I don't really have a good explanation, other than it was really really hot in the shop and I had been under a trailer insulating all day. Yesterday broke the record for the hottest day since 1954. 103 or so. Good grief!
As you can see from the above picture, we bought Prodex insulation. With a claimed R-value of 15.6 for one layer and 21 for two layers and waterproof-ness (it's a word, right?) Prodex seemed the way to go. Since insulation4less.com is the only company that sells the stuff, I had to buy it from them. Believe me, if there had been another way, I would have purchased it elsewhere. Having looked all over the web for reviews, the Prodex consistently was rated well but the customer service was terrible. I decided to do an experiment. Since the company was having a buy one-get one sale that was worded poorly and overall very confusing, I decided to call them and get some clarification. The notoriously rude owner picked up and I hadn't gotten half a sentence out before he interrupted me and chided me for not looking at the website. I actually had some questions about the Prodex itself but he brushed me off and curtly hung up. He failed my test miserably.
Grudgingly I ordered two rolls of it, and hoped that they would showup without any issues so that I would never have to have contact with that awful man again. It is a shame, really.
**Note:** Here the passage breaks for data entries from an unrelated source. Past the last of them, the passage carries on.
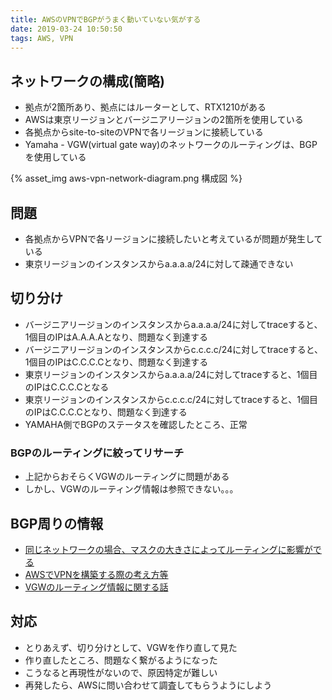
 ```yaml
---
title: AWSのVPNでBGPがうまく動いていない気がする
date: 2019-03-24 10:50:50
tags: AWS, VPN
---
```


## ネットワークの構成(簡略)
- 拠点が2箇所あり、拠点にはルーターとして、RTX1210がある
- AWSは東京リージョンとバージニアリージョンの2箇所を使用している
- 各拠点からsite-to-siteのVPNで各リージョンに接続している
- Yamaha - VGW(virtual gate way)のネットワークのルーティングは、BGPを使用している

{% asset_img aws-vpn-network-diagram.png  構成図 %}

## 問題
- 各拠点からVPNで各リージョンに接続したいと考えているが問題が発生している
- 東京リージョンのインスタンスからa.a.a.a/24に対して疎通できない

## 切り分け
- バージニアリージョンのインスタンスからa.a.a.a/24に対してtraceすると、1個目のIPはA.A.A.Aとなり、問題なく到達する
- バージニアリージョンのインスタンスからc.c.c.c/24に対してtraceすると、1個目のIPはC.C.C.Cとなり、問題なく到達する
- 東京リージョンのインスタンスからa.a.a.a/24に対してtraceすると、1個目のIPはC.C.C.Cとなる
- 東京リージョンのインスタンスからc.c.c.c/24に対してtraceすると、1個目のIPはC.C.C.Cとなり、問題なく到達する
- YAMAHA側でBGPのステータスを確認したところ、正常

### BGPのルーティングに絞ってリサーチ
- 上記からおそらくVGWのルーティングに問題がある
- しかし、VGWのルーティング情報は参照できない。。。

## BGP周りの情報
- [同じネットワークの場合、マスクの大きさによってルーティングに影響がでる](https://dev.classmethod.jp/cloud/aws/add-vpc-cidr-with-vpn/)
- [AWSでVPNを構築する際の考え方等](https://www.slideshare.net/skikuchi/akibaaws-vpn)
- [VGWのルーティング情報に関する話](https://www.slideshare.net/skikuchi/akibaaws-vgw)

## 対応
- とりあえず、切り分けとして、VGWを作り直して見た
- 作り直したところ、問題なく繋がるようになった
- こうなると再現性がないので、原因特定が難しい
- 再発したら、AWSに問い合わせて調査してもらうようにしよう
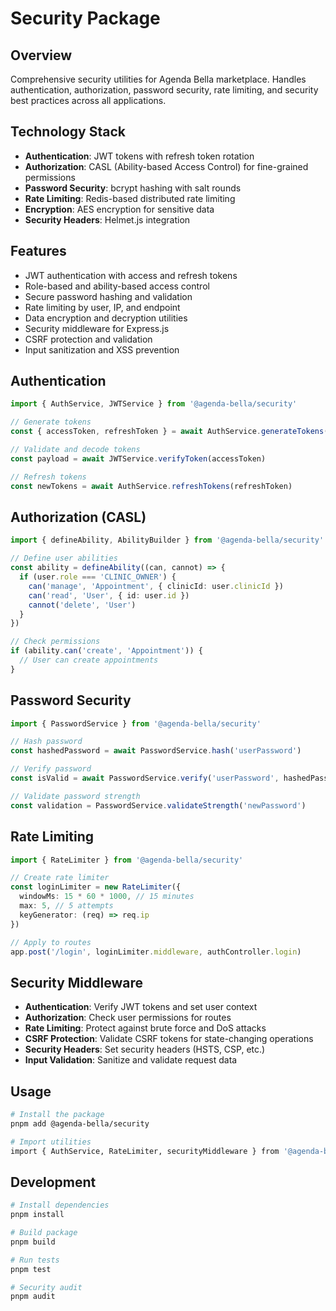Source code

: # Security Package

## Overview
Comprehensive security utilities for Agenda Bella marketplace. Handles authentication, authorization, password security, rate limiting, and security best practices across all applications.

## Technology Stack
- **Authentication**: JWT tokens with refresh token rotation
- **Authorization**: CASL (Ability-based Access Control) for fine-grained permissions
- **Password Security**: bcrypt hashing with salt rounds
- **Rate Limiting**: Redis-based distributed rate limiting
- **Encryption**: AES encryption for sensitive data
- **Security Headers**: Helmet.js integration

## Features
- JWT authentication with access and refresh tokens
- Role-based and ability-based access control
- Secure password hashing and validation
- Rate limiting by user, IP, and endpoint
- Data encryption and decryption utilities
- Security middleware for Express.js
- CSRF protection and validation
- Input sanitization and XSS prevention

## Authentication
```typescript
import { AuthService, JWTService } from '@agenda-bella/security'

// Generate tokens
const { accessToken, refreshToken } = await AuthService.generateTokens(user)

// Validate and decode tokens
const payload = await JWTService.verifyToken(accessToken)

// Refresh tokens
const newTokens = await AuthService.refreshTokens(refreshToken)
```

## Authorization (CASL)
```typescript
import { defineAbility, AbilityBuilder } from '@agenda-bella/security'

// Define user abilities
const ability = defineAbility((can, cannot) => {
  if (user.role === 'CLINIC_OWNER') {
    can('manage', 'Appointment', { clinicId: user.clinicId })
    can('read', 'User', { id: user.id })
    cannot('delete', 'User')
  }
})

// Check permissions
if (ability.can('create', 'Appointment')) {
  // User can create appointments
}
```

## Password Security
```typescript
import { PasswordService } from '@agenda-bella/security'

// Hash password
const hashedPassword = await PasswordService.hash('userPassword')

// Verify password
const isValid = await PasswordService.verify('userPassword', hashedPassword)

// Validate password strength
const validation = PasswordService.validateStrength('newPassword')
```

## Rate Limiting
```typescript
import { RateLimiter } from '@agenda-bella/security'

// Create rate limiter
const loginLimiter = new RateLimiter({
  windowMs: 15 * 60 * 1000, // 15 minutes
  max: 5, // 5 attempts
  keyGenerator: (req) => req.ip
})

// Apply to routes
app.post('/login', loginLimiter.middleware, authController.login)
```

## Security Middleware
- **Authentication**: Verify JWT tokens and set user context
- **Authorization**: Check user permissions for routes
- **Rate Limiting**: Protect against brute force and DoS attacks
- **CSRF Protection**: Validate CSRF tokens for state-changing operations
- **Security Headers**: Set security headers (HSTS, CSP, etc.)
- **Input Validation**: Sanitize and validate request data

## Usage
```bash
# Install the package
pnpm add @agenda-bella/security

# Import utilities
import { AuthService, RateLimiter, securityMiddleware } from '@agenda-bella/security'
```

## Development
```bash
# Install dependencies
pnpm install

# Build package
pnpm build

# Run tests
pnpm test

# Security audit
pnpm audit
```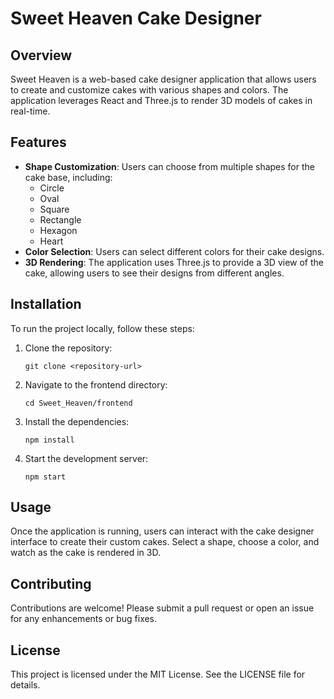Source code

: # Sweet Heaven Cake Designer

## Overview
Sweet Heaven is a web-based cake designer application that allows users to create and customize cakes with various shapes and colors. The application leverages React and Three.js to render 3D models of cakes in real-time.

## Features
- **Shape Customization**: Users can choose from multiple shapes for the cake base, including:
  - Circle
  - Oval
  - Square
  - Rectangle
  - Hexagon
  - Heart
- **Color Selection**: Users can select different colors for their cake designs.
- **3D Rendering**: The application uses Three.js to provide a 3D view of the cake, allowing users to see their designs from different angles.

## Installation
To run the project locally, follow these steps:

1. Clone the repository:
   ```
   git clone <repository-url>
   ```
2. Navigate to the frontend directory:
   ```
   cd Sweet_Heaven/frontend
   ```
3. Install the dependencies:
   ```
   npm install
   ```
4. Start the development server:
   ```
   npm start
   ```

## Usage
Once the application is running, users can interact with the cake designer interface to create their custom cakes. Select a shape, choose a color, and watch as the cake is rendered in 3D.

## Contributing
Contributions are welcome! Please submit a pull request or open an issue for any enhancements or bug fixes.

## License
This project is licensed under the MIT License. See the LICENSE file for details.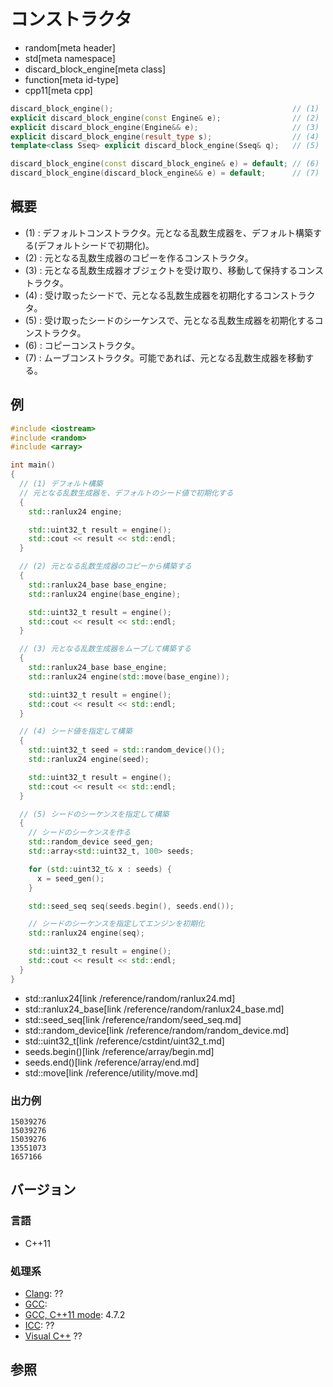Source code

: # コンストラクタ
* random[meta header]
* std[meta namespace]
* discard_block_engine[meta class]
* function[meta id-type]
* cpp11[meta cpp]

```cpp
discard_block_engine();                                        // (1)
explicit discard_block_engine(const Engine& e);                // (2)
explicit discard_block_engine(Engine&& e);                     // (3)
explicit discard_block_engine(result_type s);                  // (4)
template<class Sseq> explicit discard_block_engine(Sseq& q);   // (5)

discard_block_engine(const discard_block_engine& e) = default; // (6)
discard_block_engine(discard_block_engine&& e) = default;      // (7)
```

## 概要
- (1) : デフォルトコンストラクタ。元となる乱数生成器を、デフォルト構築する(デフォルトシードで初期化)。
- (2) : 元となる乱数生成器のコピーを作るコンストラクタ。
- (3) : 元となる乱数生成器オブジェクトを受け取り、移動して保持するコンストラクタ。
- (4) : 受け取ったシードで、元となる乱数生成器を初期化するコンストラクタ。
- (5) : 受け取ったシードのシーケンスで、元となる乱数生成器を初期化するコンストラクタ。
- (6) : コピーコンストラクタ。
- (7) : ムーブコンストラクタ。可能であれば、元となる乱数生成器を移動する。


## 例
```cpp example
#include <iostream>
#include <random>
#include <array>

int main()
{
  // (1) デフォルト構築
  // 元となる乱数生成器を、デフォルトのシード値で初期化する
  {
    std::ranlux24 engine;

    std::uint32_t result = engine();
    std::cout << result << std::endl;
  }

  // (2) 元となる乱数生成器のコピーから構築する
  {
    std::ranlux24_base base_engine;
    std::ranlux24 engine(base_engine);

    std::uint32_t result = engine();
    std::cout << result << std::endl;
  }

  // (3) 元となる乱数生成器をムーブして構築する
  {
    std::ranlux24_base base_engine;
    std::ranlux24 engine(std::move(base_engine));

    std::uint32_t result = engine();
    std::cout << result << std::endl;
  }

  // (4) シード値を指定して構築
  {
    std::uint32_t seed = std::random_device()();
    std::ranlux24 engine(seed);

    std::uint32_t result = engine();
    std::cout << result << std::endl;
  }

  // (5) シードのシーケンスを指定して構築
  {
    // シードのシーケンスを作る
    std::random_device seed_gen;
    std::array<std::uint32_t, 100> seeds;

    for (std::uint32_t& x : seeds) {
      x = seed_gen();
    }

    std::seed_seq seq(seeds.begin(), seeds.end());

    // シードのシーケンスを指定してエンジンを初期化
    std::ranlux24 engine(seq);

    std::uint32_t result = engine();
    std::cout << result << std::endl;
  }
}
```
* std::ranlux24[link /reference/random/ranlux24.md]
* std::ranlux24_base[link /reference/random/ranlux24_base.md]
* std::seed_seq[link /reference/random/seed_seq.md]
* std::random_device[link /reference/random/random_device.md]
* std::uint32_t[link /reference/cstdint/uint32_t.md]
* seeds.begin()[link /reference/array/begin.md]
* seeds.end()[link /reference/array/end.md]
* std::move[link /reference/utility/move.md]

### 出力例
```
15039276
15039276
15039276
13551073
1657166
```

## バージョン
### 言語
- C++11

### 処理系
- [Clang](/implementation.md#clang): ??
- [GCC](/implementation.md#gcc): 
- [GCC, C++11 mode](/implementation.md#gcc): 4.7.2
- [ICC](/implementation.md#icc): ??
- [Visual C++](/implementation.md#visual_cpp) ??


## 参照


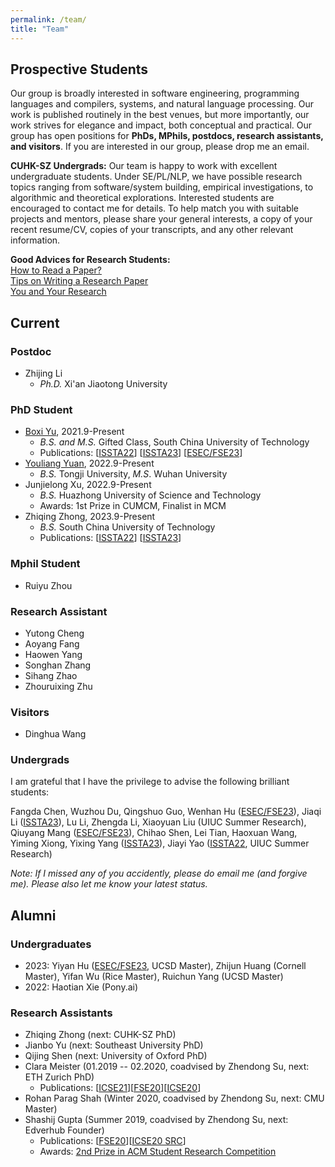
 ```yaml
---
permalink: /team/
title: "Team"
---
```

## Prospective Students
Our group is broadly interested in software engineering, programming languages and compilers, systems, and natural language processing. Our work is published routinely in the best venues, but more importantly, our work strives for elegance and impact, both conceptual and practical. Our group has open positions for **PhDs, MPhils, postdocs, research assistants, and visitors**. If you are interested in our group, please drop me an email.

**CUHK-SZ Undergrads:** Our team is happy to work with excellent undergraduate students. Under SE/PL/NLP, we have possible research topics ranging from software/system building, empirical investigations, to algorithmic and theoretical explorations. Interested students are encouraged to contact me for details. To help match you with suitable projects and mentors, please share your general interests, a copy of your recent resume/CV, copies of your transcripts, and any other relevant information.

**Good Advices for Research Students:**<br>
[How to Read a Paper?](https://web.stanford.edu/class/ee384m/Handouts/HowtoReadPaper.pdf)<br>
[Tips on Writing a Research Paper](https://www.pldi21.org/prerecorded_plmw.2.html)<br>
[You and Your Research](https://www.cs.virginia.edu/~robins/YouAndYourResearch.html)<br>

<!-- To get an idea of our recent research activities, please take a look at our [publications](https://dblp.org/pers/hd/h/He:Pinjia) and various projects, such as the [LogPAI project](https://github.com/logpai) and [Machine translation testing project](https://github.com/RobustNLP/TestTranslation). -->

<!-- <br/> -->

## Current
### Postdoc
- Zhijing Li
  - <em>Ph.D.</em> Xi'an Jiaotong University

### PhD Student
- [Boxi Yu](https://boxiyu.github.io/), 2021.9-Present
  - <em>B.S. and M.S.</em> Gifted Class, South China University of Technology
  - Publications: \[[ISSTA22](/files/pdf/research/ISSTA22a.pdf)\] \[[ISSTA23](/files/pdf/research/ISSTA23b.pdf)\] \[[ESEC/FSE23](/files/pdf/research/FSE23b.pdf)\] 
- [Youliang Yuan](https://youliangyuan.github.io/), 2022.9-Present
  - <em>B.S.</em> Tongji University, <em>M.S</em>. Wuhan University
- Junjielong Xu, 2022.9-Present
  - <em>B.S.</em> Huazhong University of Science and Technology
  - Awards: 1st Prize in CUMCM, Finalist in MCM
- Zhiqing Zhong, 2023.9-Present
  - <em>B.S.</em> South China University of Technology
  - Publications: \[[ISSTA22](/files/pdf/research/ISSTA22a.pdf)\] \[[ISSTA23](/files/pdf/research/ISSTA23b.pdf)\]

### Mphil Student
- Ruiyu Zhou

### Research Assistant
- Yutong Cheng
- Aoyang Fang
- Haowen Yang
- Songhan Zhang
- Sihang Zhao
- Zhouruixing Zhu

### Visitors
- Dinghua Wang

### Undergrads
I am grateful that I have the privilege to advise the following brilliant students:

Fangda Chen, Wuzhou Du, Qingshuo Guo, Wenhan Hu ([ESEC/FSE23](/files/pdf/research/FSE23b.pdf)), Jiaqi Li ([ISSTA23](/files/pdf/research/ISSTA23b.pdf)), Lu Li, Zhengda Li, Xiaoyuan Liu (UIUC Summer Research), Qiuyang Mang ([ESEC/FSE23](/files/pdf/research/FSE23b.pdf)), Chihao Shen, Lei Tian, Haoxuan Wang, Yiming Xiong, Yixing Yang ([ISSTA23](/files/pdf/research/ISSTA23b.pdf)), Jiayi Yao ([ISSTA22](/files/pdf/research/ISSTAa.pdf), UIUC Summer Research)

*Note: If I missed any of you accidently, please do email me (and forgive me). Please also let me know your latest status.*

<!-- <br/> -->

## Alumni

### Undergraduates
- 2023: Yiyan Hu ([ESEC/FSE23](/files/pdf/research/FSE23b.pdf), UCSD Master), Zhijun Huang (Cornell Master), Yifan Wu (Rice Master), Ruichun Yang (UCSD Master)
- 2022: Haotian Xie (Pony.ai)

### Research Assistants
- Zhiqing Zhong (next: CUHK-SZ PhD)
- Jianbo Yu (next: Southeast University PhD)
- Qijing Shen (next: University of Oxford PhD)
- Clara Meister (01.2019 -- 02.2020, coadvised by Zhendong Su, next: ETH Zurich PhD)
  - Publications: \[[ICSE21](/files/pdf/research/ICSE21.pdf)\]\[[FSE20](/files/pdf/research/ESECFSE20.pdf)\]\[[ICSE20](/files/pdf/research/ICSE20.pdf)\] 
- Rohan Parag Shah (Winter 2020, coadvised by Zhendong Su, next: CMU Master)
- Shashij Gupta (Summer 2019, coadvised by Zhendong Su, next: Edverhub Founder)
  - Publications: \[[FSE20](/files/pdf/research/ESECFSE20.pdf)\]\[[ICSE20 SRC](/files/pdf/research/ICSE20SRC.pdf)\]
  - Awards: [2nd Prize in ACM Student Research Competition](https://src.acm.org/winners/2021)

<!-- - Yusheng Huang -->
He could have a good company if only he wasn't him.
As for the Prodex itself, it was easy to work with, easy to cut and I think it will do a good job of keeping the trailer warm and cool as needed.

Two layers went on the underside:

The gray and black tanks were both installed...

and will have at least one layer of insulation covering them.
The pugs got to stay in the air conditioned office and were glad for it, but after having gotten up at 6:30 and "working" all day, they were ready for a good nap.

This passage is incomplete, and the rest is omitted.